Prediction of DNA-Binding Protein-Drug-Binding Sites Using Residue Interaction Networks and Sequence Feature

Front Bioeng Biotechnol. 2022 Apr 20:10:822392. doi: 10.3389/fbioe.2022.822392. eCollection 2022.

Abstract

Identification of protein-ligand binding sites plays a critical role in drug discovery. However, there is still a lack of targeted drug prediction for DNA-binding proteins. This study aims at the binding sites of DNA-binding proteins and drugs, by mining the residue interaction network features, which can describe the local and global structure of amino acids, combined with sequence feature.
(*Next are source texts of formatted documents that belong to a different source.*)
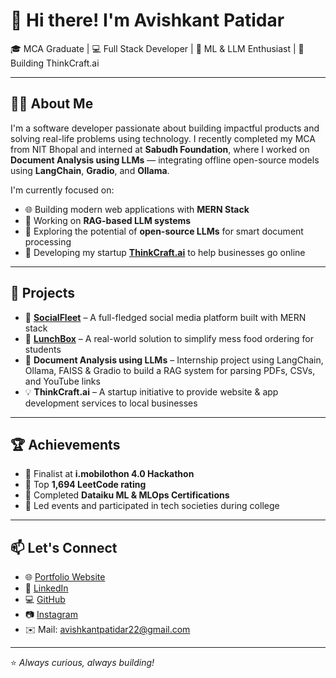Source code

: 

<!--
**Avishkant/Avishkant** is a ✨ _special_ ✨ repository because its `README.md` (this file) appears on your GitHub profile.

Here are some ideas to get you started:

- 🔭 I’m currently working on ...
- 🌱 I’m currently learning ...
- 👯 I’m looking to collaborate on ...
- 🤔 I’m looking for help with ...
- 💬 Ask me about ...
- 📫 How to reach me: ...
- 😄 Pronouns: ...
- ⚡ Fun fact: ...
-->

# 👋 Hi there! I'm Avishkant Patidar

🎓 MCA Graduate | 💻 Full Stack Developer | 🤖 ML & LLM Enthusiast | 🚀 Building ThinkCraft.ai

---

## 🧑‍💻 About Me

I'm a software developer passionate about building impactful products and solving real-life problems using technology. I recently completed my MCA from NIT Bhopal and interned at **Sabudh Foundation**, where I worked on **Document Analysis using LLMs** — integrating offline open-source models using **LangChain**, **Gradio**, and **Ollama**.

I'm currently focused on:
- 🌐 Building modern web applications with **MERN Stack**
- 📄 Working on **RAG-based LLM systems**
- 🧠 Exploring the potential of **open-source LLMs** for smart document processing
- 🧰 Developing my startup **[ThinkCraft.ai](https://thinkcraftai.tech)** to help businesses go online

---

## 🚀 Projects

- 🔗 **[SocialFleet](https://github.com/avishkantpatidar/SocialFleet)** – A full-fledged social media platform built with MERN stack  
- 🍱 **[LunchBox](https://lunchbox-0gi6.onrender.com/)** – A real-world solution to simplify mess food ordering for students
- 📄 **Document Analysis using LLMs** – Internship project using LangChain, Ollama, FAISS & Gradio to build a RAG system for parsing PDFs, CSVs, and YouTube links
- 💡 **ThinkCraft.ai** – A startup initiative to provide website & app development services to local businesses

---

## 🏆 Achievements

- 🥇 Finalist at **i.mobilothon 4.0 Hackathon**
- 🎯 Top **1,694 LeetCode rating**
- 🌱 Completed **Dataiku ML & MLOps Certifications**
- 📢 Led events and participated in tech societies during college

---

## 📫 Let's Connect

- 🌐 [Portfolio Website](https://avishkant-patidar.onrender.com)
- 💼 [LinkedIn](https://www.linkedin.com/in/avishkant-patidar)
- 💻 [GitHub](https://github.com/Avishkant)
- 📷 [Instagram](https://instagram.com/mr.avii__)
- ✉️ Mail: avishkantpatidar22@gmail.com

---

⭐ _Always curious, always building!_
The predictor of DNA-binding protein-drug-binding sites is built by employing the Extreme Gradient Boosting (XGBoost) model with random under-sampling. We found that the residue interaction network features can better characterize DNA-binding proteins, and the binding sites with high betweenness value and high closeness value are more likely to interact with drugs. The model shows that the residue interaction network features can be used as an important quantitative indicator of drug-binding sites, and this method achieves high predictive performance for the binding sites of DNA-binding protein-drug. This study will help in drug discovery research for DNA-binding proteins.

Keywords: binding site; extreme gradient boosting; protein–ligand; residue interaction network; sequence.